Marnix Wagemaker

During the EIRES Energizing Day on Friday June 23^rd, renowned speakers from within and outside of TU/e presented the latest in energy-related research. Marnix Wagemaker, Professor and head of the section Storage of Electrochemical Energy at TU Delft, introduced the audience into the balancing act of finding new materials for better performing batteries, that are safer and more environmentally friendly.

Marnix Wagemaker received his PhD in Physics from TU Delft, where he has been a full professor and head of the section Storage of Electrochemical Energy Since May 2017. His research is aimed at the development of next generation battery materials.

Whether it is your smartphone, tablet, laptop or electric car: ever more devices are powered by rechargeable batteries. ‘When the lithium-ion battery was invented, we seemed to be about done, since it could be used for all purposes. But the steep growth in the use of these types of batteries is nowhere near sustainable, if only because of the limited amount of lithium the Earth can provide,’ says Marnix Wagemaker. ‘In addition to that, future batteries need to store more energy, charge faster, have a longer lifespan, and be less flammable than preceding generations.’

Three main parts
In his research, Wagemaker works on ‘the active parts of a battery’: the electrodes and the electrolyte. A lithium-ion battery consists of three main parts: an anode, currently made from graphite, a cathode, consisting of a metal oxide, and a liquid electrolyte that allows the charged lithium ions to go from one electrode to the other. The materials the electrodes are made of contain voids where lithium atoms can be stored. The lithium is strongly bound to the metal oxide, whereas in the graphite, the lithium atoms are only loosely bound. This difference results in a chemical potential: the voltage of the battery.

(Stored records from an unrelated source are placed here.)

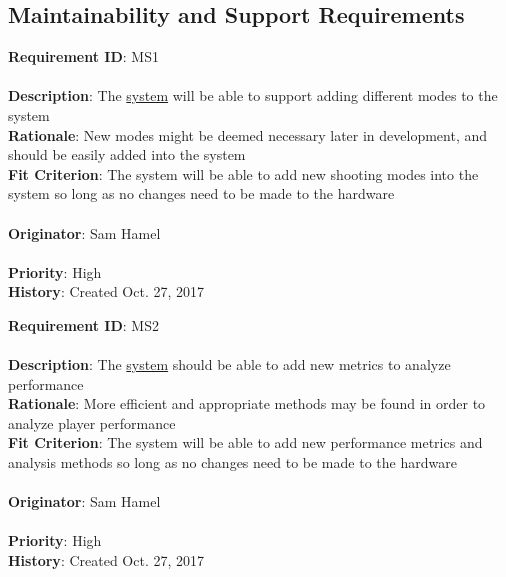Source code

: \documentclass[11pt]{article}
\begin{document}
\subsection{Maintainability and Support Requirements}
\begin{framed}
	\noindent\textbf{Requirement ID}: MS1 \\\\
	\noindent\textbf{Description}: The \hyperref[sec:definitions]{system} will be able to support adding different modes to the system\\
	\textbf{Rationale}: New modes might be deemed necessary later in development, and should be easily added into the system \\
	\textbf{Fit Criterion}: The system will be able to add new shooting modes into the system so long as no changes need to be made to the hardware \\\\
	\textbf{Originator}: Sam Hamel \\\\
	\textbf{Priority}: High \hfill \\
	\noindent\textbf{History}: Created Oct. 27, 2017
\end{framed}

\begin{framed}
	\noindent\textbf{Requirement ID}: MS2 \\\\
	\noindent\textbf{Description}: The \hyperref[sec:definitions]{system} should be able to add new metrics to analyze performance\\
	\textbf{Rationale}: More efficient and appropriate methods may be found in order to analyze player performance\\
	\textbf{Fit Criterion}: The system will be able to add new performance metrics and analysis methods so long as no changes need to be made to the hardware\\\\
	\textbf{Originator}: Sam Hamel \\\\
	\textbf{Priority}: High \hfill \\
	\noindent\textbf{History}: Created Oct. 27, 2017
\end{framed}
\end{document}
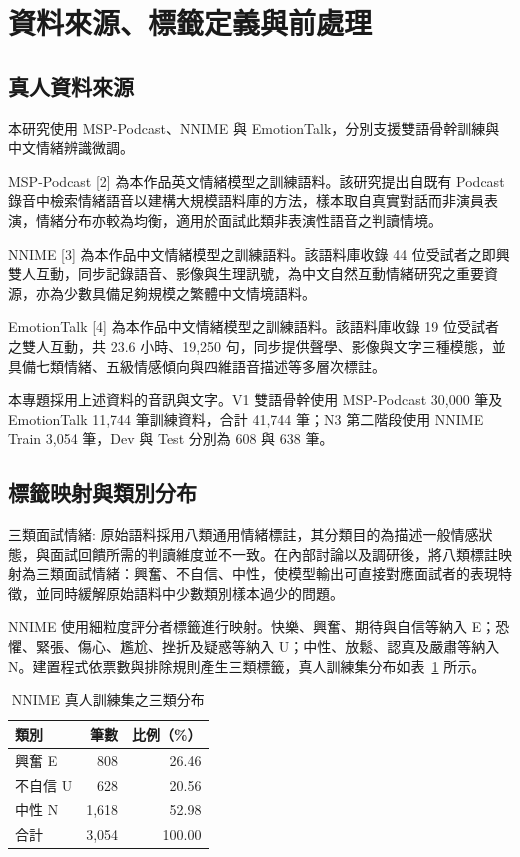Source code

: 
\section{資料來源、標籤定義與前處理}

\subsection{真人資料來源}
本研究使用 MSP-Podcast、NNIME 與 EmotionTalk，分別支援雙語骨幹訓練與中文情緒辨識微調。

MSP-Podcast [2] 為本作品英文情緒模型之訓練語料。該研究提出自既有 Podcast 錄音中檢索情緒語音以建構大規模語料庫的方法，樣本取自真實對話而非演員表演，情緒分布亦較為均衡，適用於面試此類非表演性語音之判讀情境。

NNIME [3] 為本作品中文情緒模型之訓練語料。該語料庫收錄 44 位受試者之即興雙人互動，同步記錄語音、影像與生理訊號，為中文自然互動情緒研究之重要資源，亦為少數具備足夠規模之繁體中文情境語料。

EmotionTalk [4] 為本作品中文情緒模型之訓練語料。該語料庫收錄 19 位受試者之雙人互動，共 23.6 小時、19,250 句，同步提供聲學、影像與文字三種模態，並具備七類情緒、五級情感傾向與四維語音描述等多層次標註。

本專題採用上述資料的音訊與文字。V1 雙語骨幹使用 MSP-Podcast 30,000 筆及 EmotionTalk 11,744 筆訓練資料，合計 41,744 筆；N3 第二階段使用 NNIME Train 3,054 筆，Dev 與 Test 分別為 608 與 638 筆。


\subsection{標籤映射與類別分布}
三類面試情緒: 原始語料採用八類通用情緒標註，其分類目的為描述一般情感狀態，與面試回饋所需的判讀維度並不一致。在內部討論以及調研後，將八類標註映射為三類面試情緒：興奮、不自信、中性，使模型輸出可直接對應面試者的表現特徵，並同時緩解原始語料中少數類別樣本過少的問題。

NNIME 使用細粒度評分者標籤進行映射。快樂、興奮、期待與自信等納入 E；恐懼、緊張、傷心、尷尬、挫折及疑惑等納入 U；中性、放鬆、認真及嚴肅等納入 N。建置程式依票數與排除規則產生三類標籤，真人訓練集分布如表~\ref{tab:class_distribution} 所示。

\begin{table}[htbp]
\centering
\caption{NNIME 真人訓練集之三類分布}
\label{tab:class_distribution}
\begin{tabular}{lrr}
\toprule
類別 & 筆數 & 比例（\%）\\
\midrule
興奮 E & 808 & 26.46\\
不自信 U & 628 & 20.56\\
中性 N & 1,618 & 52.98\\
\midrule
合計 & 3,054 & 100.00\\
\bottomrule
\end{tabular}
\end{table}

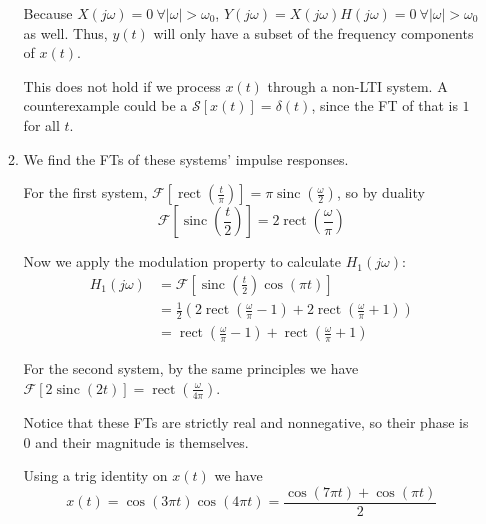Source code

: \documentclass[12pt]{article}
\newcommand{\rect}{\operatorname{rect}}
\newcommand{\sinc}{\operatorname{sinc}}
\newcommand{\ft}[1]{\mathcal{F}\left[#1\right]}
\begin{document}
\begin{enumerate}
\begin{enumerate}
                        Because $X(j\omega)=0\ \forall |\omega|>\omega_0$,
                        $Y(j\omega)=X(j\omega)H(j\omega)=0\ \forall |\omega|>\omega_0$ as well.
                        Thus, $y(t)$ will only have a subset of the frequency components of $x(t)$.

                        This does not hold if we process $x(t)$ through a non-LTI system.
                        A counterexample could be a $\mathcal{S}[x(t)]=\delta(t)$,
                        since the FT of that is $1$ for all $t$.
                  \item We find the FTs of these systems' impulse responses.

                        For the first system,
                        $\ft{\rect\left(\frac{t}{\pi}\right)}=\pi\sinc\left(\frac{\omega}{2}\right)$,
                        so by duality
                        \[\ft{\sinc\left(\frac{t}{2}\right)}=2\rect\left(\frac{\omega}{\pi}\right)\]

                        Now we apply the modulation property to calculate $H_1(j\omega)$:
                        \begin{align*}
                              H_1(j\omega)
                               & = \ft{\sinc\left(\frac{t}{2}\right)\cos(\pi t)}                                                           \\
                               & = \frac{1}{2}\left(2\rect\left(\frac{\omega}{\pi}-1\right)+2\rect\left(\frac{\omega}{\pi}+1\right)\right) \\
                               & = \rect\left(\frac{\omega}{\pi}-1\right)+\rect\left(\frac{\omega}{\pi}+1\right)
                        \end{align*}

                        For the second system, by the same principles we have
                        $\ft{2\sinc(2t)}=\rect\left(\frac{\omega}{4\pi}\right)$.

                        Notice that these FTs are strictly real and nonnegative,
                        so their phase is $0$ and their magnitude is themselves.

                        Using a trig identity on $x(t)$ we have
                        \[x(t)=\cos(3\pi t)\cos(4\pi t)=\frac{\cos(7\pi t)+\cos(\pi t)}{2}\]


\end{enumerate}
\end{enumerate}
\end{document}
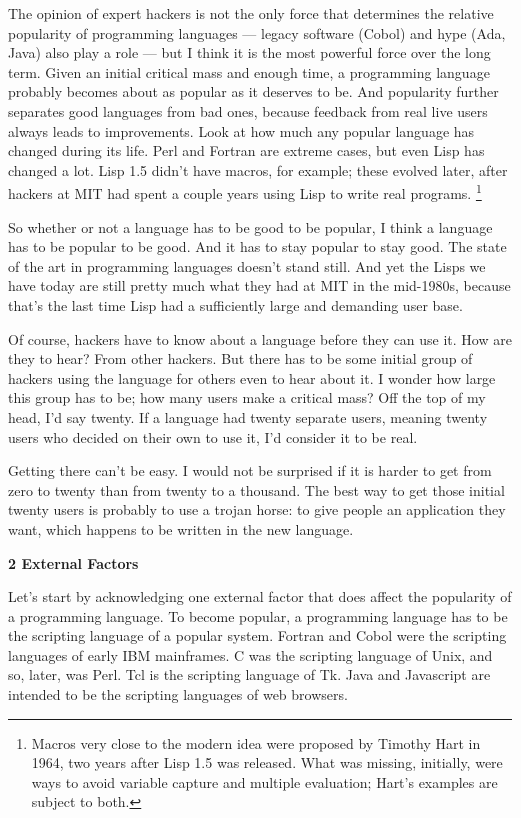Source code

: \documentclass[12pt]{book}
\begin{document}
The opinion of expert hackers is not the only force that determines the
relative popularity of programming languages --- legacy software (Cobol)
and hype (Ada, Java) also play a role --- but I think it is the most
powerful force over the long term. Given an initial critical mass and
enough time, a programming language probably becomes about as popular as
it deserves to be. And popularity further separates good languages from
bad ones, because feedback from real live users always leads to
improvements. Look at how much any popular language has changed during
its life. Perl and Fortran are extreme cases, but even Lisp has changed
a lot. Lisp 1.5 didn't have macros, for example; these evolved later,
after hackers at MIT had spent a couple years using Lisp to write real
programs. \footnote{Macros very close to the modern idea were proposed by Timothy
Hart in 1964, two years after Lisp 1.5 was released. What was missing,
initially, were ways to avoid variable capture and multiple evaluation;
Hart's examples are subject to both.}

So whether or not a language has to be good to be popular, I think a
language has to be popular to be good. And it has to stay popular to
stay good. The state of the art in programming languages doesn't stand
still. And yet the Lisps we have today are still pretty much what they
had at MIT in the mid-1980s, because that's the last time Lisp had a
sufficiently large and demanding user base.

Of course, hackers have to know about a language before they can use it.
How are they to hear? From other hackers. But there has to be some
initial group of hackers using the language for others even to hear
about it. I wonder how large this group has to be; how many users make a
critical mass? Off the top of my head, I'd say twenty. If a language had
twenty separate users, meaning twenty users who decided on their own to
use it, I'd consider it to be real.

Getting there can't be easy. I would not be surprised if it is harder to
get from zero to twenty than from twenty to a thousand. The best way to
get those initial twenty users is probably to use a trojan horse: to
give people an application they want, which happens to be written in the
new language.

\textbf{2 External Factors}

Let's start by acknowledging one external factor that does affect the
popularity of a programming language. To become popular, a programming
language has to be the scripting language of a popular system. Fortran
and Cobol were the scripting languages of early IBM mainframes. C was
the scripting language of Unix, and so, later, was Perl. Tcl is the
scripting language of Tk. Java and Javascript are intended to be the
scripting languages of web browsers.
\end{document}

During discharge, lithium atoms in the anode will each give up an electron and travel through the electrolyte to the cathode. When charging, the opposite happens. ‘In our research, we try to optimize several characteristics: we want to improve the energy density, speed up the charging process, increase the lifespan, and minimize the use of critical materials. In addition to that, safety is an issue, since the liquid electrolyte is highly flammable. So we also try to replace that by solid alternatives.’

Swelling silicon
What’s inconvenient though, is that just about every improvement made on one aspect tends to introduce problems with something else, Wagemaker says. ‘For example, to increase the amount of energy that can be stored per kilogram of material, you would want to increase the amount of lithium that can be stashed inside an electrode. In graphite, you can store 1 lithium atom per 6 carbon atoms. When you would trade the graphite for another material like silicon, that storage capacity becomes ten times higher. Why don’t we see any batteries based on silicon then? Because that material comes with its own downside: the more lithium the silicon absorbs, the bigger it gets, until eventually it quite literally breaks. So, in this case, as the energy density grows, the lifespan of the battery decreases.’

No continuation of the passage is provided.